[Plain-text document sources]
· · · · · · ·

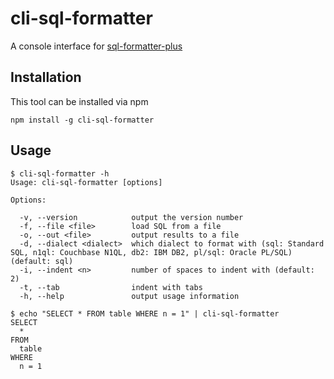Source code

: # cli-sql-formatter

A console interface for [sql-formatter-plus](https://github.com/kufii/sql-formatter-plus)

## Installation

This tool can be installed via npm

```shell
npm install -g cli-sql-formatter
```

## Usage

```shell
$ cli-sql-formatter -h
Usage: cli-sql-formatter [options]

Options:

  -v, --version            output the version number
  -f, --file <file>        load SQL from a file
  -o, --out <file>         output results to a file
  -d, --dialect <dialect>  which dialect to format with (sql: Standard SQL, n1ql: Couchbase N1QL, db2: IBM DB2, pl/sql: Oracle PL/SQL) (default: sql)
  -i, --indent <n>         number of spaces to indent with (default: 2)
  -t, --tab                indent with tabs
  -h, --help               output usage information

$ echo "SELECT * FROM table WHERE n = 1" | cli-sql-formatter
SELECT
  *
FROM
  table
WHERE
  n = 1
```
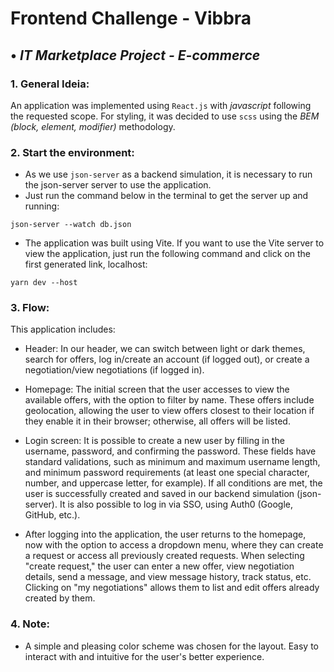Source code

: # Frontend Challenge - Vibbra

## • **_IT Marketplace Project - E-commerce_**

### 1. **General Ideia:**

An application was implemented using `React.js` with _javascript_ following the requested scope. For styling, it was decided to use `scss` using the _BEM (block, element, modifier)_ methodology.

### 2. **Start the environment:**

- As we use `json-server` as a backend simulation, it is necessary to run the json-server server to use the application.
- Just run the command below in the terminal to get the server up and running:

```
json-server --watch db.json
```

- The application was built using Vite. If you want to use the Vite server to view the application, just run the following command and click on the first generated link, localhost:

```
yarn dev --host
```

### 3. **Flow:**

This application includes:

- Header: In our header, we can switch between light or dark themes, search for offers, log in/create an account (if logged out), or create a negotiation/view negotiations (if logged in).

- Homepage: The initial screen that the user accesses to view the available offers, with the option to filter by name. These offers include geolocation, allowing the user to view offers closest to their location if they enable it in their browser; otherwise, all offers will be listed.

- Login screen: It is possible to create a new user by filling in the username, password, and confirming the password. These fields have standard validations, such as minimum and maximum username length, and minimum password requirements (at least one special character, number, and uppercase letter, for example). If all conditions are met, the user is successfully created and saved in our backend simulation (json-server). It is also possible to log in via SSO, using Auth0 (Google, GitHub, etc.).

- After logging into the application, the user returns to the homepage, now with the option to access a dropdown menu, where they can create a request or access all previously created requests. When selecting "create request," the user can enter a new offer, view negotiation details, send a message, and view message history, track status, etc. Clicking on "my negotiations" allows them to list and edit offers already created by them.

### 4. **Note:**

- A simple and pleasing color scheme was chosen for the layout. Easy to interact with and intuitive for the user's better experience.
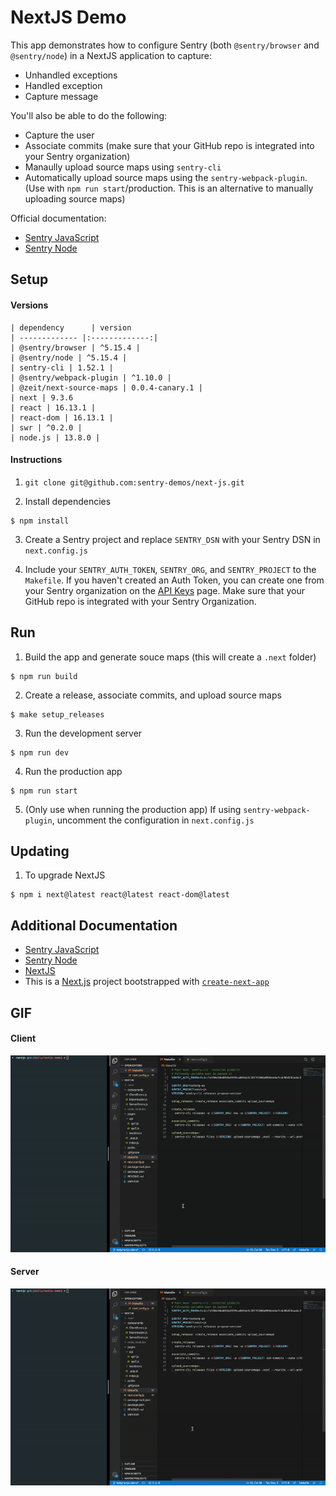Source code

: # NextJS Demo

This app demonstrates how to configure Sentry (both `@sentry/browser` and `@sentry/node`) in a NextJS application to capture:

- Unhandled exceptions
- Handled exception
- Capture message

You'll also be able to do the following:

- Capture the user
- Associate commits (make sure that your GitHub repo is integrated into your Sentry organization)
- Manaully upload source maps using `sentry-cli`
- Automatically upload source maps using the `sentry-webpack-plugin`. (Use with `npm run start`/production. This is an alternative to manually uploading source maps)

Official documentation:
- [Sentry JavaScript](https://docs.sentry.io/platforms/javascript/)
- [Sentry Node](https://docs.sentry.io/platforms/node/)

## Setup

#### Versions

    | dependency      | version           
    | ------------- |:-------------:| 
    | @sentry/browser | ^5.15.4 |
    | @sentry/node | ^5.15.4 |
    | sentry-cli | 1.52.1 |
    | @sentry/webpack-plugin | ^1.10.0 |
    | @zeit/next-source-maps | 0.0.4-canary.1 |
    | next | 9.3.6
    | react | 16.13.1 |
    | react-dom | 16.13.1 |
    | swr | ^0.2.0 |
    | node.js | 13.8.0 |

#### Instructions

1. `git clone git@github.com:sentry-demos/next-js.git`

2. Install dependencies
```
$ npm install
```

3. Create a Sentry project and replace `SENTRY_DSN` with your Sentry DSN in `next.config.js`

4. Include your `SENTRY_AUTH_TOKEN`, `SENTRY_ORG`, and `SENTRY_PROJECT` to the `Makefile`. If you haven't created an Auth Token, you can create one from your Sentry organization on the [API Keys](https://sentry.io/settings/account/api/auth-tokens/) page. Make sure that your GitHub repo is integrated with your Sentry Organization.

## Run

1. Build the app and generate souce maps (this will create a `.next` folder)
```
$ npm run build
```

2. Create a release, associate commits, and upload source maps
```
$ make setup_releases
```

3. Run the development server
```
$ npm run dev
```

4. Run the production app
```
$ npm run start
```

5. (Only use when running the production app) If using `sentry-webpack-plugin`, uncomment the configuration in `next.config.js`

## Updating

1. To upgrade NextJS

```
$ npm i next@latest react@latest react-dom@latest
```

## Additional Documentation

- [Sentry JavaScript](https://docs.sentry.io/platforms/javascript/)
- [Sentry Node](https://docs.sentry.io/platforms/node/)
- [NextJS](https://nextjs.org/)
- This is a [Next.js](https://nextjs.org/) project bootstrapped with [`create-next-app`](https://github.com/zeit/next.js/tree/canary/packages/create-next-app)

## GIF

#### Client

![NextJS Demo Client](next-js-demo-client.gif)

#### Server

![NextJS Demo Server](next-js-demo-server.gif)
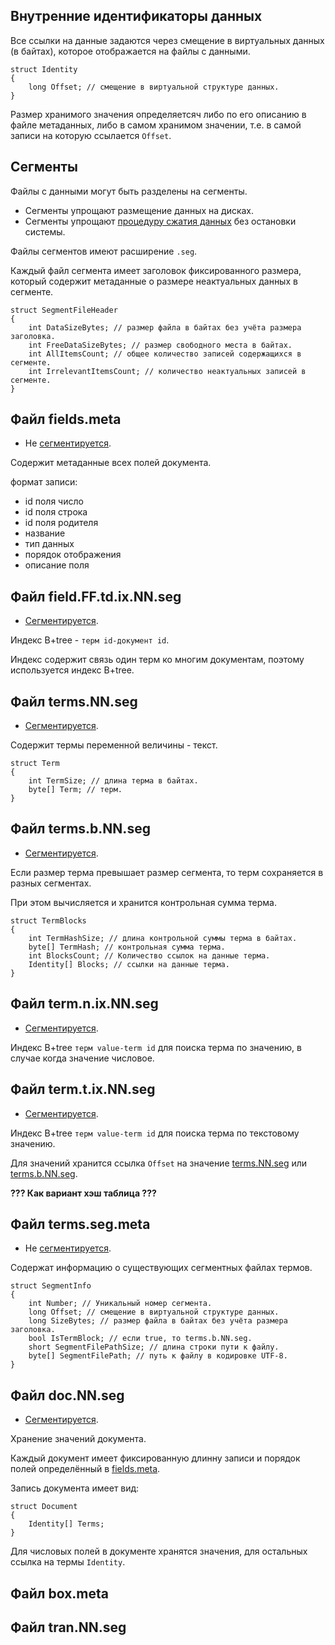 
## Внутренние идентификаторы данных

Все ссылки на данные задаются через смещение в виртуальных данных (в байтах), которое отображается на файлы с данными.

```
struct Identity
{
    long Offset; // смещение в виртуальной структуре данных.
}
```
Размер хранимого значения определяетсяч либо по его описанию в файле метаданных,
либо в самом хранимом значении, т.е. в самой записи на которую ссылается `Offset`.

## Сегменты

Файлы с данными могут быть разделены на сегменты.

- Сегменты упрощают размещение данных на дисках.
- Сегменты упрощают [процедуру сжатия данных](scenarios.md#сжатие-данных-сегментов) без остановки системы.

Файлы сегментов имеют расширение `.seg`.

Каждый файл сегмента имеет заголовок фиксированного размера, который содержит метаданные о размере неактуальных данных в сегменте.

```
struct SegmentFileHeader
{
    int DataSizeBytes; // размер файла в байтах без учёта размера заголовка.
    int FreeDataSizeBytes; // размер свободного места в байтах.
    int AllItemsCount; // общее количество записей содержащихся в сегменте.
    int IrrelevantItemsCount; // количество неактуальных записей в сегменте.
}
```

## Файл fields.meta
- Не [сегментируется](#сегменты).

Содержит метаданные всех полей документа.

формат записи:
- id поля число
- id поля строка
- id поля родителя
- название
- тип данных
- порядок отображения
- описание поля

## Файл field.FF.td.ix.NN.seg
- [Сегментируется](#сегменты).

Индекс B+tree - `терм id-документ id`.

Индекс содержит связь один терм ко многим документам, поэтому используется индекс B+tree.

## Файл terms.NN.seg
- [Сегментируется](#сегменты).

Содержит термы переменной величины - текст.

```
struct Term
{
    int TermSize; // длина терма в байтах.
    byte[] Term; // терм.
}
```

## Файл terms.b.NN.seg
- [Сегментируется](#сегменты).

Если размер терма превышает размер сегмента, то терм сохраняется в разных сегментах.

При этом вычисляется и хранится контрольная сумма терма.

```
struct TermBlocks
{
    int TermHashSize; // длина контрольной суммы терма в байтах.
    byte[] TermHash; // контрольная сумма терма.
    int BlocksCount; // Количество ссылок на данные терма.
    Identity[] Blocks; // ссылки на данные терма.
}
```

## Файл term.n.ix.NN.seg
- [Сегментируется](#сегменты).

Индекс B+tree `терм value-term id` для поиска терма по значению, в случае когда значение числовое.


## Файл term.t.ix.NN.seg
- [Сегментируется](#сегменты).

Индекс B+tree `терм value-term id` для поиска терма по текстовому значению.

Для значений хранится ссылка `Offset` на значение [terms.NN.seg](#файл-termsnnseg) или [terms.b.NN.seg](#файл-termsbnnseg).

**??? Как вариант хэш таблица ???**

## Файл terms.seg.meta
- Не [сегментируется](#сегменты).

Содержат информацию о существующих сегментных файлах термов.

```
struct SegmentInfo
{
    int Number; // Уникальный номер сегмента.
    long Offset; // смещение в виртуальной структуре данных.
    long SizeBytes; // размер файла в байтах без учёта размера заголовка.
    bool IsTermBlock; // если true, то terms.b.NN.seg.
    short SegmentFilePathSize; // длина строки пути к файлу.
    byte[] SegmentFilePath; // путь к файлу в кодировке UTF-8.
}
```

## Файл doc.NN.seg
- [Сегментируется](#сегменты).

Хранение значений документа.

Каждый документ имеет фиксированную длинну записи и порядок полей определённый в [fields.meta](#файл-fieldsmeta).

Запись документа имеет вид:

```
struct Document
{
    Identity[] Terms;
}
```

Для числовых полей в документе хранятся значения, для остальных ссылка на термы `Identity`.


## Файл box.meta


## Файл tran.NN.seg
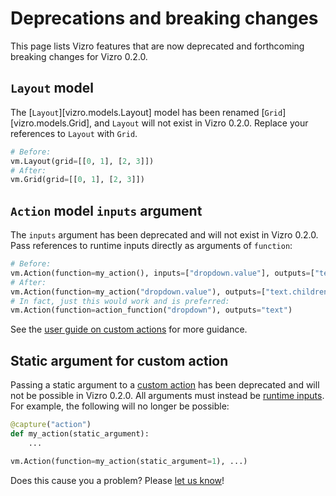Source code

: # Deprecations and breaking changes

This page lists Vizro features that are now deprecated and forthcoming breaking changes for Vizro 0.2.0.

## `Layout` model

The [`Layout`][vizro.models.Layout] model has been renamed [`Grid`][vizro.models.Grid], and `Layout` will not exist in Vizro 0.2.0. Replace your references to `Layout` with `Grid`.

```python
# Before:
vm.Layout(grid=[[0, 1], [2, 3]])
# After:
vm.Grid(grid=[[0, 1], [2, 3]])
```

## `Action` model `inputs` argument

The `inputs` argument has been deprecated and will not exist in Vizro 0.2.0. Pass references to runtime inputs directly as arguments of `function`:

```python
# Before:
vm.Action(function=my_action(), inputs=["dropdown.value"], outputs=["text.children"])
# After:
vm.Action(function=my_action("dropdown.value"), outputs=["text.children"])
# In fact, just this would work and is preferred:
vm.Action(function=action_function("dropdown"), outputs="text")
```

See the [user guide on custom actions](../user-guides/custom-actions.md#trigger-with-a-runtime-input) for more guidance.

## Static argument for custom action 

Passing a static argument to a [custom action](../user-guides/custom-actions.md) has been deprecated and will not be possible in Vizro 0.2.0. All arguments must instead be [runtime inputs](../user-guides/custom-actions.md#trigger-with-a-runtime-input). For example, the following will no longer be possible:

```python
@capture("action")
def my_action(static_argument):
    ...

vm.Action(function=my_action(static_argument=1), ...)
```

Does this cause you a problem? Please [let us know](https://github.com/mckinsey/vizro/issues)!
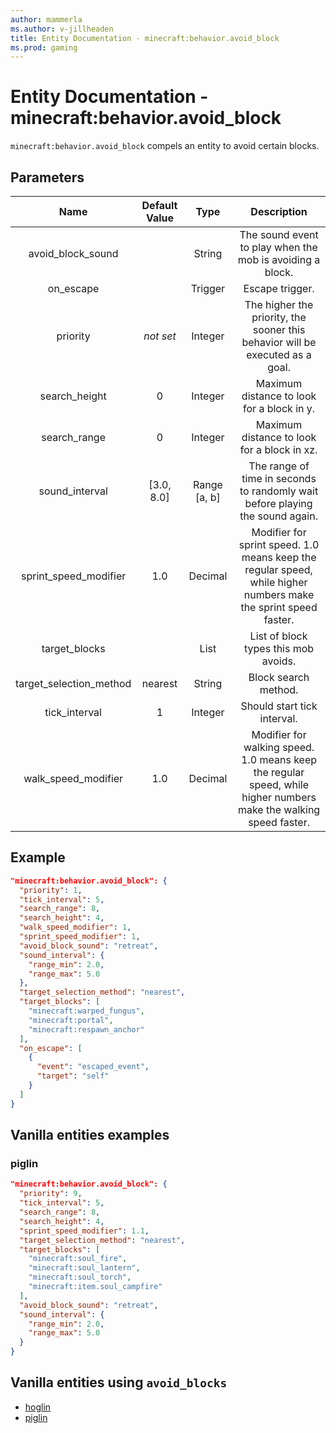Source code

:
 ```yaml
---
author: mammerla
ms.author: v-jillheaden
title: Entity Documentation - minecraft:behavior.avoid_block
ms.prod: gaming
---
```


# Entity Documentation - minecraft:behavior.avoid_block

`minecraft:behavior.avoid_block` compels an entity to avoid certain blocks.

## Parameters

| Name| Default Value| Type | Description |
|:-----------:|:-----------:|:-----------:|:-----------:|
| avoid_block_sound| | String | The sound event to play when the mob is avoiding a block. |
| on_escape| | Trigger| Escape trigger. |
|priority|*not set*|Integer|The higher the priority, the sooner this behavior will be executed as a goal.|
| search_height| 0 | Integer | Maximum distance to look for a block in y. |
| search_range| 0 | Integer | Maximum distance to look for a block in xz. |
| sound_interval| [3.0, 8.0] | Range [a, b] | The range of time in seconds to randomly wait before playing the sound again. |
| sprint_speed_modifier| 1.0 | Decimal | Modifier for sprint speed. 1.0 means keep the regular speed, while higher numbers make the sprint speed faster. |
| target_blocks| | List | List of block types this mob avoids. |
| target_selection_method| nearest | String| Block search method. |
| tick_interval| 1 | Integer | Should start tick interval. |
| walk_speed_modifier| 1.0 | Decimal| Modifier for walking speed. 1.0 means keep the regular speed, while higher numbers make the walking speed faster. |

## Example

```json
"minecraft:behavior.avoid_block": {
  "priority": 1,
  "tick_interval": 5,
  "search_range": 8,
  "search_height": 4,
  "walk_speed_modifier": 1,
  "sprint_speed_modifier": 1,
  "avoid_block_sound": "retreat",
  "sound_interval": {
    "range_min": 2.0,
    "range_max": 5.0
  },
  "target_selection_method": "nearest",
  "target_blocks": [
    "minecraft:warped_fungus",
    "minecraft:portal",
    "minecraft:respawn_anchor"
  ],
  "on_escape": [
    {
      "event": "escaped_event",
      "target": "self"
    }
  ]
}
```

## Vanilla entities examples

### piglin

```json
"minecraft:behavior.avoid_block": {
  "priority": 9,
  "tick_interval": 5,
  "search_range": 8,
  "search_height": 4,
  "sprint_speed_modifier": 1.1,
  "target_selection_method": "nearest",
  "target_blocks": [
    "minecraft:soul_fire",
    "minecraft:soul_lantern",
    "minecraft:soul_torch",
    "minecraft:item.soul_campfire"
  ],
  "avoid_block_sound": "retreat",
  "sound_interval": {
    "range_min": 2.0,
    "range_max": 5.0
  }
}
```

## Vanilla entities using `avoid_blocks`

- [hoglin](../../../../Source/VanillaBehaviorPack_Snippets/entities/hoglin.md)
- [piglin](../../../../Source/VanillaBehaviorPack_Snippets/entities/piglin.md)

· · · · · · ·

If a line in the data above contains "учёта", return that line.

    int DataSizeBytes; // размер файла в байтах без учёта размера заголовка.
    long SizeBytes; // размер файла в байтах без учёта размера заголовка.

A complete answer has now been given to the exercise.